**Task directions:**
In this exercise, return each entry exactly as given.

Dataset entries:
↓↓↓
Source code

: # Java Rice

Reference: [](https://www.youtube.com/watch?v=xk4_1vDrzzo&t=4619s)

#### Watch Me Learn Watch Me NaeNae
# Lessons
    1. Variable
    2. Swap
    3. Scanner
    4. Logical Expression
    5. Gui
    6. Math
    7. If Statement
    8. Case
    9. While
↑↑↑
**Output of the task:**
Source code

: # Java Rice

Reference: [](https://www.youtube.com/watch?v=xk4_1vDrzzo&t=4619s)

#### Watch Me Learn Watch Me NaeNae
# Lessons
    1. Variable
    2. Swap
    3. Scanner
    4. Logical Expression
    5. Gui
    6. Math
    7. If Statement
    8. Case
    9. While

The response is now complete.